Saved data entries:
---*---
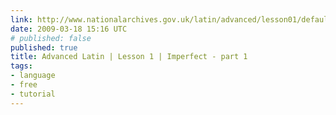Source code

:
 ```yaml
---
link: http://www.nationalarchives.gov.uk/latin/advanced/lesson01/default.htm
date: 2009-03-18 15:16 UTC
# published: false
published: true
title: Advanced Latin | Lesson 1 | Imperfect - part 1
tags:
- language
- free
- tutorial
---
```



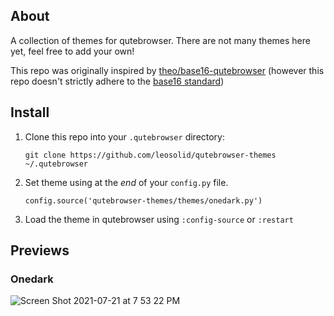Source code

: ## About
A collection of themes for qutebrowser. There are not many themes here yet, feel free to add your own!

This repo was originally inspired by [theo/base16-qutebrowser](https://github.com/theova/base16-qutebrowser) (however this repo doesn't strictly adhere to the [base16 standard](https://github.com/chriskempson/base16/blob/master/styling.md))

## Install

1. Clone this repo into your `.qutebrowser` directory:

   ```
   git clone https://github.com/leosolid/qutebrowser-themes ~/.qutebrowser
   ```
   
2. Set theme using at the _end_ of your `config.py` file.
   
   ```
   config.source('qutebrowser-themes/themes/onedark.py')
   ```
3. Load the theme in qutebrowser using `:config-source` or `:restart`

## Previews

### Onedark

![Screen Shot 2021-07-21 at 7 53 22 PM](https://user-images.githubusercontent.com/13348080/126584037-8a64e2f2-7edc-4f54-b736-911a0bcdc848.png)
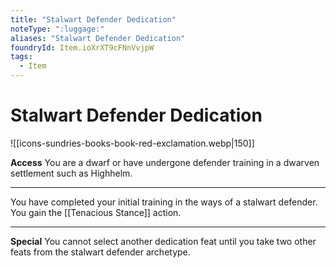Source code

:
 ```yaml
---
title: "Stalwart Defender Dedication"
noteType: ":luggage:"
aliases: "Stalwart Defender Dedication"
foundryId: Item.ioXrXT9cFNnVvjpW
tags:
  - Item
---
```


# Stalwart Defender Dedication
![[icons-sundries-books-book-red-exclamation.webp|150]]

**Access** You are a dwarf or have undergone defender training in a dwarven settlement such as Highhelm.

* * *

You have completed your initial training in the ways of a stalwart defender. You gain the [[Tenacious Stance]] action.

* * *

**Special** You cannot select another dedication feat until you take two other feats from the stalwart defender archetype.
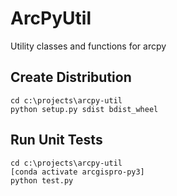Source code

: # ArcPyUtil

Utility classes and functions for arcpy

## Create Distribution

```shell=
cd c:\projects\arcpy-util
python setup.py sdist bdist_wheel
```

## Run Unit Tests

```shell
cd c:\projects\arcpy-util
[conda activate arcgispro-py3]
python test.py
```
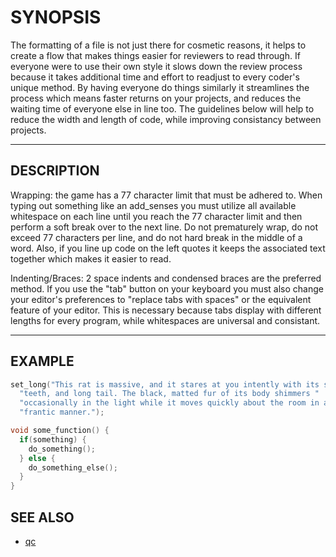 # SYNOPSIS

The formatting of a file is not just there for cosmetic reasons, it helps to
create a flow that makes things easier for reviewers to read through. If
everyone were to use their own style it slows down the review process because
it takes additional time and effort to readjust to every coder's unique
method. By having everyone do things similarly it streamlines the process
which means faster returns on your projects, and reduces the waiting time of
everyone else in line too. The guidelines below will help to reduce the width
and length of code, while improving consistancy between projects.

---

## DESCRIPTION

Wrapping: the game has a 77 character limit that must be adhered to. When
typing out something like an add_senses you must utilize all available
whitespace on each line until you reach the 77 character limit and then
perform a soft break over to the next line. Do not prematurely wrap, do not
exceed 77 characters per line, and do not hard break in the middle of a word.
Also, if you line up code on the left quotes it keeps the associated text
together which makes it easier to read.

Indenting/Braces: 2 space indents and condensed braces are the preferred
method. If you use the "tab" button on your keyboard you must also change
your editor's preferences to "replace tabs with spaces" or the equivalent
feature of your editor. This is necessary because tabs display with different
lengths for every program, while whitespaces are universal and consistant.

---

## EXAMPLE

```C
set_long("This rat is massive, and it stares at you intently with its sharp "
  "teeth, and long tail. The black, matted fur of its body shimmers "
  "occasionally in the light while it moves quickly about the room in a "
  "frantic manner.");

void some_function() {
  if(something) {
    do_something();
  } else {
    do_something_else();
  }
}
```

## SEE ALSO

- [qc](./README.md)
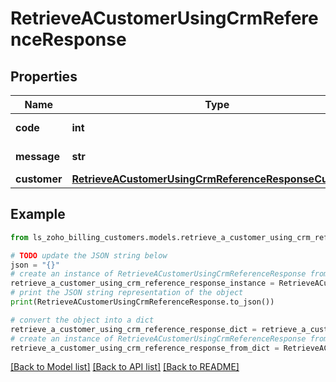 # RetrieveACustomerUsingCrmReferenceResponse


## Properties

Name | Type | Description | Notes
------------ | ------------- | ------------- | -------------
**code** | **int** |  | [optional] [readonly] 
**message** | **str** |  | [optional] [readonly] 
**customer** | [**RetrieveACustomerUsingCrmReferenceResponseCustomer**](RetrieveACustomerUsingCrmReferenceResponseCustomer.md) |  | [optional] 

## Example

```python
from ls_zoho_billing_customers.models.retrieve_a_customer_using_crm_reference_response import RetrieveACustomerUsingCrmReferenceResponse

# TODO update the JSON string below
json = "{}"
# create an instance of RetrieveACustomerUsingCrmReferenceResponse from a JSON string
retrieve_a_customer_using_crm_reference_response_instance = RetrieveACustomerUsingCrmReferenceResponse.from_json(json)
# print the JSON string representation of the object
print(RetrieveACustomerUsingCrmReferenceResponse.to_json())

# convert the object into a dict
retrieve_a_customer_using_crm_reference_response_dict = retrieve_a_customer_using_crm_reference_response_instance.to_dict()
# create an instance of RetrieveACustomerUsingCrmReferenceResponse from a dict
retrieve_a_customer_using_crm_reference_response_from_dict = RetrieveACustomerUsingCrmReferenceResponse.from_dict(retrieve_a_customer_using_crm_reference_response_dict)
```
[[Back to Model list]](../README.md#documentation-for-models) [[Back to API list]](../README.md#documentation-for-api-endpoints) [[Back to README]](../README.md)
---*---
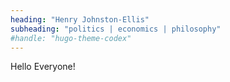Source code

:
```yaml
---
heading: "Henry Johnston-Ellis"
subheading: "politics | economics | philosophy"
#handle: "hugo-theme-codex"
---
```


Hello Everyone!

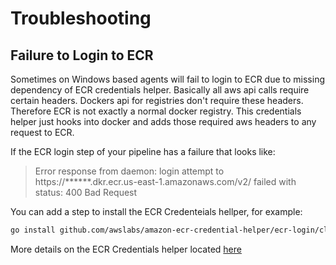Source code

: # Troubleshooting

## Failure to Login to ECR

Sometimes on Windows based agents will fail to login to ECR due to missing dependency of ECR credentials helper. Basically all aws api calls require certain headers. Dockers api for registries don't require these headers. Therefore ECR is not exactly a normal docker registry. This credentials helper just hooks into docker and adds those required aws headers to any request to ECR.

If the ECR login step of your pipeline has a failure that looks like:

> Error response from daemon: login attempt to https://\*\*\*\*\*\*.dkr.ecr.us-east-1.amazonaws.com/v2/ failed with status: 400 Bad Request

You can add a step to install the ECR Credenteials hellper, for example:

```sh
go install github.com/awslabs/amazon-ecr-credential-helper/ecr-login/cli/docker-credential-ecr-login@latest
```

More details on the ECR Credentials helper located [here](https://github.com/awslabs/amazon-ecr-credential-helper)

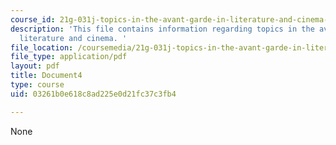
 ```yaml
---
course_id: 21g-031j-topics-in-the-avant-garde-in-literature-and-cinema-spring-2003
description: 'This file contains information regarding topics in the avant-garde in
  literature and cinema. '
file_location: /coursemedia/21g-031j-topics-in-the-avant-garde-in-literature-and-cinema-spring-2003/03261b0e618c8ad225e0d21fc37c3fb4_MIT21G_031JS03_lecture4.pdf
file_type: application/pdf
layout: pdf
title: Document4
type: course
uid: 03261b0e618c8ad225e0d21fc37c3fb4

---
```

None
---*---
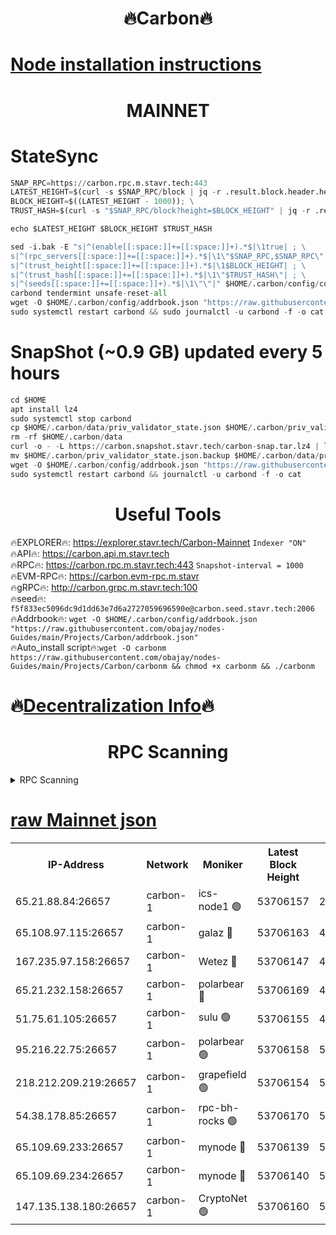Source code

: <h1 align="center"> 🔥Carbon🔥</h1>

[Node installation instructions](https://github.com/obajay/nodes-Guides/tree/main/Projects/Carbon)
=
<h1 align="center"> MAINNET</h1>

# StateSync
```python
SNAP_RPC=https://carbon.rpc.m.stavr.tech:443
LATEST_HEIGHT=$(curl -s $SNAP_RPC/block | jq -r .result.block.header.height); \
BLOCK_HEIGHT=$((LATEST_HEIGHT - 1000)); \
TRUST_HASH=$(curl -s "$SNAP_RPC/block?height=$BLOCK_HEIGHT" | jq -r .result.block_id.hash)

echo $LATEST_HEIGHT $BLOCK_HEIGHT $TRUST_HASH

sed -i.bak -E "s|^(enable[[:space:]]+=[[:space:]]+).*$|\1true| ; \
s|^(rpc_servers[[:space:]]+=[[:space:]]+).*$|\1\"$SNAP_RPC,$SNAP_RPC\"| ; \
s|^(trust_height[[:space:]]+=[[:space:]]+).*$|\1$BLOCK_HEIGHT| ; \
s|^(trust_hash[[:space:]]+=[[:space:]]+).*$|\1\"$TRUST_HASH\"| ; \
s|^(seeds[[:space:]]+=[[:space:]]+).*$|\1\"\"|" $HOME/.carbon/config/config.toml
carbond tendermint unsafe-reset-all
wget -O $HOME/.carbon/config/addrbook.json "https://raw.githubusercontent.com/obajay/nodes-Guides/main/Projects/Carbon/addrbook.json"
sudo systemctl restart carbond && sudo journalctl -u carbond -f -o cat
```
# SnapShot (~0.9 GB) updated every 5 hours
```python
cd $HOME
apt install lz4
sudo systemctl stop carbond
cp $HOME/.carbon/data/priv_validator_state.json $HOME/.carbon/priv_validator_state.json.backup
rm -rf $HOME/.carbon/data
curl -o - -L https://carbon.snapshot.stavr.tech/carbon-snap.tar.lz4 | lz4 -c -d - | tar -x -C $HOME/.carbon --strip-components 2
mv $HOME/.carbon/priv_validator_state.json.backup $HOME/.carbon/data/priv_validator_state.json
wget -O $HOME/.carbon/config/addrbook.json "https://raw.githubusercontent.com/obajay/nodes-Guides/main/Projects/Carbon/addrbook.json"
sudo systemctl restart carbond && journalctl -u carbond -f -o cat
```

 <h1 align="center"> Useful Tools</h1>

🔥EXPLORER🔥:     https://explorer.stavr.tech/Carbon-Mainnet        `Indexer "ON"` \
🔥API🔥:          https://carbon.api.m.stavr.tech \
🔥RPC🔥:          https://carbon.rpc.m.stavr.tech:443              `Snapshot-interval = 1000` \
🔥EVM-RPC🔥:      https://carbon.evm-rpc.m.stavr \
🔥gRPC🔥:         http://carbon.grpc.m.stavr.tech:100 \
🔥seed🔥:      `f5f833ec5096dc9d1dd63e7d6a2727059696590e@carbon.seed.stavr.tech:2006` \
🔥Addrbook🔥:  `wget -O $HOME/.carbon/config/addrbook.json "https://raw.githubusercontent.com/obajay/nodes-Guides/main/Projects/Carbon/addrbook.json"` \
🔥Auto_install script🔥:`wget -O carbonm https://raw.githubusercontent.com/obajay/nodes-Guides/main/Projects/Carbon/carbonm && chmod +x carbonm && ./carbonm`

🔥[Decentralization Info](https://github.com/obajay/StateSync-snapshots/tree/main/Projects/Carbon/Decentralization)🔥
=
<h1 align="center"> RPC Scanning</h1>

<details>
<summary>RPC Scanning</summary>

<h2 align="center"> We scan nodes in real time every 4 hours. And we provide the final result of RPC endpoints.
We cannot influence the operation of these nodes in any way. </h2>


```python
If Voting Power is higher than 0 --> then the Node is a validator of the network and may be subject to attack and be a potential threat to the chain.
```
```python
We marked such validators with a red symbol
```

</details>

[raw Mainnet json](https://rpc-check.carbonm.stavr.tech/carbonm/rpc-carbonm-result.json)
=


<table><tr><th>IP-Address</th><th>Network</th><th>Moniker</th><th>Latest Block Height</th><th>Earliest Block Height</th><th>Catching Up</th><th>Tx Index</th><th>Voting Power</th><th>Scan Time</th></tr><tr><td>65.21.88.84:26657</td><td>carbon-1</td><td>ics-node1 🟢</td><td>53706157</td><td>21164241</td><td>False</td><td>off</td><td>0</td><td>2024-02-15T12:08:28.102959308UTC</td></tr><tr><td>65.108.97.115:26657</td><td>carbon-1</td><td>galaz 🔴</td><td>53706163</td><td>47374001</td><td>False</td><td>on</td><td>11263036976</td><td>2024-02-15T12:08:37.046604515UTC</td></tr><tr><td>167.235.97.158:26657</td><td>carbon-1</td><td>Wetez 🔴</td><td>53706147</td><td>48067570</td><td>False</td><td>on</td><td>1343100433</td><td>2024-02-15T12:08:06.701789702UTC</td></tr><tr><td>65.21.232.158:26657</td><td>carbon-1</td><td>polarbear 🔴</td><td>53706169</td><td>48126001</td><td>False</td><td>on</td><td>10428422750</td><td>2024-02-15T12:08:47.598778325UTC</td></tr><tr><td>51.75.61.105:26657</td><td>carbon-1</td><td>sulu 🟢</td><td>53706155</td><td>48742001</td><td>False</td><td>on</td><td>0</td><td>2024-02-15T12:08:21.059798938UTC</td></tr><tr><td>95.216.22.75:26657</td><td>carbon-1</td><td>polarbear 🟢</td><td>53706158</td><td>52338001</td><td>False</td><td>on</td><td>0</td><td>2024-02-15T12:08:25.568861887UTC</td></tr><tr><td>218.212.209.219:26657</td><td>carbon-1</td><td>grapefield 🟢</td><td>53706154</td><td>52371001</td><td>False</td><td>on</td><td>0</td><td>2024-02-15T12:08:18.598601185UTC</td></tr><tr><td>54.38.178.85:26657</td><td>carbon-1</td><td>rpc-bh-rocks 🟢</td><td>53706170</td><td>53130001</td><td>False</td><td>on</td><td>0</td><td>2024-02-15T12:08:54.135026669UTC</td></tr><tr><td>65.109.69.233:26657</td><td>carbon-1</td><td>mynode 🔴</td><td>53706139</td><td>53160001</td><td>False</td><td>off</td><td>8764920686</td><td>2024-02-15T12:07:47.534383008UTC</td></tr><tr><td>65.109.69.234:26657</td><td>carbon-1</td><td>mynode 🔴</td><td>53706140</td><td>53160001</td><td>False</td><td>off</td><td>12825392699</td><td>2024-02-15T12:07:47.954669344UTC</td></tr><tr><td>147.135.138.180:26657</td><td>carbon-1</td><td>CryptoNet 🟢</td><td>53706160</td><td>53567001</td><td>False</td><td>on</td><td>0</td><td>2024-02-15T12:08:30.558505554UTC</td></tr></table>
---*---
Only the number is needed. Say how many lines of the entries contain "below".

EXERCISE ANSWER: 2